Review: This Tender Land
This book came to me at a perfect time. I was trying to figure out why I so disliked a different book featuring a traveling group, and found the answer in a few things This Tender Land did right.
This book came to me at a perfect time. I was trying to figure out why I so disliked a different book featuring a traveling group, and found the answer in a few things This Tender Land did right. But first, here is a description of the book right from Good Reads:
1932, Minnesota—the Lincoln School is a pitiless place where hundreds of Native American children, forcibly separated from their parents, are sent to be educated. It is also home to an orphan named Odie O’Banion, a lively boy whose exploits earn him the superintendent’s wrath. Forced to flee, he and his brother Albert, their best friend Mose, and a brokenhearted little girl named Emmy steal away in a canoe, heading for the mighty Mississippi and a place to call their own.
Over the course of one unforgettable summer, these four orphans will journey into the unknown and cross paths with others who are adrift, from struggling farmers and traveling faith healers to displaced families and lost souls of all kinds. With the feel of a modern classic, This Tender Land is an enthralling, big-hearted epic that shows how the magnificent American landscape connects us all, haunts our dreams, and makes us whole.
Emotional attachment first
I got emotionally attached to the characters before they began the journey. For some people this made a slow beginning, but I enjoyed getting to know them as the tension built. Getting to know them in flashbacks wouldn't work in this case. If I don't care about them, why would I care what happens on their journey?
Distinct Characters
Each character is so distinct with his or her own personality and goals that if there were no dialog tags, I wouldn't have trouble telling them apart. Although, I appreciated the tags. The goals may or may not be known to the characters until they see a thing, have an experience, or meet a person who reveals it. Kinda like real life sometimes, but it's not meandering. They actively try to figure out life.
Growth
Each character grows exponentially. They all have flaws, and the main character is no exception.
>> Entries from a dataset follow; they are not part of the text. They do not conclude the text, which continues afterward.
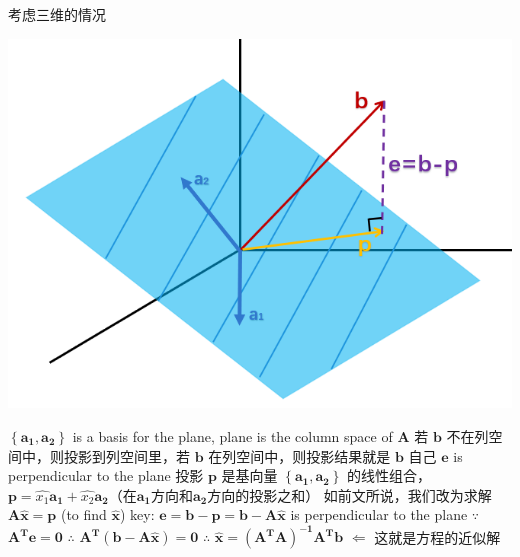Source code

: \documentclass[12pt, a4paper]{article}
\begin{document}
{考虑三维的情况
\begin{center}
	\includegraphics[scale=0.8]{figures/S15-2.png}
\end{center}
$\left\{{\mathbf{a_1}}, {\mathbf{a_2}}\right\}$ is a basis for the plane, plane is the column space of ${\mathbf{A}}$
\newline
若 ${\mathbf{b}}$ 不在列空间中，则投影到列空间里，若 ${\mathbf{b}}$ 在列空间中，则投影结果就是 ${\mathbf{b}}$ 自己
\newline
${\mathbf{e}}$ is perpendicular to the plane
\newline
投影 ${\mathbf{p}}$ 是基向量 $\left\{{\mathbf{a_1}}, {\mathbf{a_2}}\right\}$ 的线性组合，${\mathbf{p}} = \hat{x_1}{\mathbf{a_1}} + \hat{x_2}{\mathbf{a_2}}$（在${\mathbf{a_1}}$方向和${\mathbf{a_2}}$方向的投影之和）
\vspace{31pt}
\newline
如前文所说，我们改为求解 ${\mathbf{A}}{\mathbf{\hat{x}}}={\mathbf{p}}$ (to find ${\mathbf{\hat{x}}}$)
\newline
key: ${\mathbf{e}}={\mathbf{b}}-{\mathbf{p}}={\mathbf{b}}-{\mathbf{A}}{\mathbf{\hat{x}}}$ is perpendicular to the plane
\newline
$\because$ ${\mathbf{A^{T}}}{\mathbf{e}} = {\mathbf{0}}$
\newline
$\therefore$ ${\mathbf{A^{T}}}({\mathbf{b}}-{\mathbf{A}}{\mathbf{\hat{x}}}) = {\mathbf{0}}$
\newline
$\therefore$ ${\mathbf{\hat{x}}} = {\mathbf{({\mathbf{A^{T}}}{\mathbf{A}})^{-1}}} {\mathbf{A^{T}}}{\mathbf{b}}$ \quad $\Longleftarrow$ 这就是方程的近似解
\newline
\begin{math}

\end{math}}
\end{document}
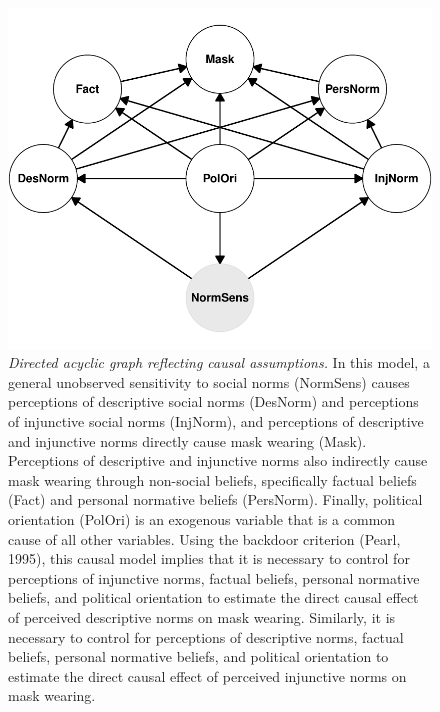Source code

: \documentclass[
  man, donotrepeattitle,mask,floatsintext]{apa6}
\begin{document}
\begin{figure}
\centering
\includegraphics{manuscript_files/figure-latex/plotDAG-1.pdf}
\caption{\label{fig:plotDAG}\emph{Directed acyclic graph reflecting causal assumptions.} In this model, a general unobserved sensitivity to social norms (NormSens) causes perceptions of descriptive social norms (DesNorm) and perceptions of injunctive social norms (InjNorm), and perceptions of descriptive and injunctive norms directly cause mask wearing (Mask). Perceptions of descriptive and injunctive norms also indirectly cause mask wearing through non-social beliefs, specifically factual beliefs (Fact) and personal normative beliefs (PersNorm). Finally, political orientation (PolOri) is an exogenous variable that is a common cause of all other variables. Using the backdoor criterion (Pearl, 1995), this causal model implies that it is necessary to control for perceptions of injunctive norms, factual beliefs, personal normative beliefs, and political orientation to estimate the direct causal effect of perceived descriptive norms on mask wearing. Similarly, it is necessary to control for perceptions of descriptive norms, factual beliefs, personal normative beliefs, and political orientation to estimate the direct causal effect of perceived injunctive norms on mask wearing.}
\end{figure}

\newpage
\end{document}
Stopping to smell the flowers
Everyone does it, even with escape on their minds. The scenes that show their place within nature and in relation to each other provide a nice break from chaos are endearing. They aren't overwhelming, but just enough.
Lessons
Hard lessons and soft ones. What true friendship and family can mean. Who to trust, who to give the benefit of the doubt, who is obnoxious but not a real threat. How to survive.
Learning something
Learning something is a requirement of historical fiction, so it almost feels silly to mention it, but I must! I found a lot of things about depression to look up and expand my knowledge. Hoover leather, Hoover towns, traveling religious shows, the Indian schools, etc.